ログデータのクエリと分析を行う際、分析をより充実させるために外部テーブルのデータと結合することがよくあります。 このトピックでは、Simple Log Service (SLS) の Logstore のデータと Object Storage Service (OSS) の外部テーブルのデータを JOIN クエリで結合する方法について説明します。
前提条件
背景情報
たとえば、ある決済会社が、ユーザーの年齢、地域、性別などの要因が決済習慣にどのように影響するかを分析したいと考えています。 この会社は SLS を使用して、決済方法や金額などのリアルタイムの決済行動ログを収集しています。 ユーザーの地域、年齢、性別などの属性データは OSS に保存されています。 このようなシナリオでは、SLS のクエリ・分析エンジンを使用して、Logstore のデータと、MySQL データベースや OSS などの外部データソースのデータを JOIN クエリで結合できます。 SQL の JOIN 構文を使用して、ユーザー属性データを行動データと結合し、ユーザー属性に関連するメトリクスを分析できます。
ログデータと OSS のデータを結合すると、次のようなメリットがあります:
-
コスト削減:更新頻度の低いデータを OSS に保存することで、ストレージコストを削減できます。 また、内部ネットワーク経由でデータを読み取ることで、アウトバウンドトラフィック料金を回避できます。
-
運用オーバーヘッドの低減:データを単一のストレージシステムに移行する必要がありません。
-
時間節約:SQL を使用してデータを分析し、数秒で結果を取得できます。 また、頻繁に使用するクエリをグラフとして保存し、結果に素早くアクセスすることもできます。
操作手順
-
CSV ファイルを作成し、OSS にアップロードします。
重要複数の OSS ファイルを関連付けることができます。 1 つのファイルの最大サイズは 50 MB です。 圧縮はサポートされていません。 パラメーターに正規表現はサポートされていません。
-
user.csvという名前のファイルを作成し、次の内容を貼り付けます。userid,nick,gender,province,age 1,User A,male,Shanghai,18 2,User B,female,Zhejiang,19 3,User C,male,Guangdong,18 -
user.csvファイルを OSS にアップロードします。 詳細については、「オブジェクトのアップロード」をご参照ください。
-
Log Serviceコンソールにログインします。
[プロジェクト] セクションで、管理するプロジェクトをクリックします。
タブで、管理するログストアをクリックします。
-
クエリ文を入力し、時間範囲を選択します。
SQL ステートメントを使用して、OSS オブジェクトにマッピングする仮想外部テーブルを定義します。 この例では、外部テーブル名は
user_meta1です。* | create table user_meta1 ( userid bigint, nick varchar, gender varchar, province varchar, age bigint) with ( endpoint='oss-cn-hangzhou-internal.aliyuncs.com',accessid='<ご使用の AccessKey ID>',accesskey='<ご使用の AccessKey シークレット>',bucket='testoss',objects=ARRAY['user.csv'],type='oss')クエリの結果が [result] として [true] であれば、ステートメントは正常に実行されています。

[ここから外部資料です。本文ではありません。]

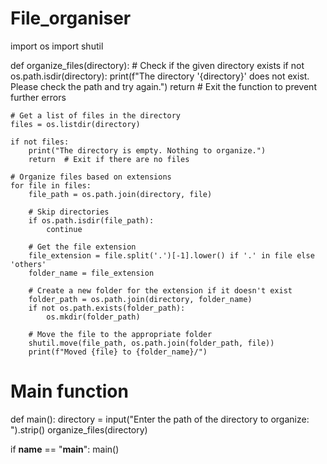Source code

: # File_organiser
import os
import shutil

def organize_files(directory):
    # Check if the given directory exists
    if not os.path.isdir(directory):
        print(f"The directory '{directory}' does not exist. Please check the path and try again.")
        return  # Exit the function to prevent further errors

    # Get a list of files in the directory
    files = os.listdir(directory)

    if not files:
        print("The directory is empty. Nothing to organize.")
        return  # Exit if there are no files

    # Organize files based on extensions
    for file in files:
        file_path = os.path.join(directory, file)

        # Skip directories
        if os.path.isdir(file_path):
            continue

        # Get the file extension
        file_extension = file.split('.')[-1].lower() if '.' in file else 'others'
        folder_name = file_extension

        # Create a new folder for the extension if it doesn't exist
        folder_path = os.path.join(directory, folder_name)
        if not os.path.exists(folder_path):
            os.mkdir(folder_path)

        # Move the file to the appropriate folder
        shutil.move(file_path, os.path.join(folder_path, file))
        print(f"Moved {file} to {folder_name}/")

# Main function
def main():
    directory = input("Enter the path of the directory to organize: ").strip()
    organize_files(directory)

if __name__ == "__main__":
    main()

クエリと分析文で、外部テーブルの名前、スキーマ、およびその他の情報を定義します。 WITH 句を使用して、OSS のアクセス情報とファイル情報を指定します。 次の表にパラメーターを示します。
設定項目
説明
例
外部ストレージ名
外部テーブルの名前。仮想テーブルの名前です。
user_meta1
テーブルスキーマ
列名やフォーマットなど、テーブルのプロパティを定義します。
(userid bigint, nick varchar, gender varchar, province varchar, age bigint)
endpoint
OSS エンドポイント。 詳細については、「リージョンとエンドポイント」をご参照ください。
重要内部エンドポイントを使用してください。 パブリックエンドポイントはサポートされていません。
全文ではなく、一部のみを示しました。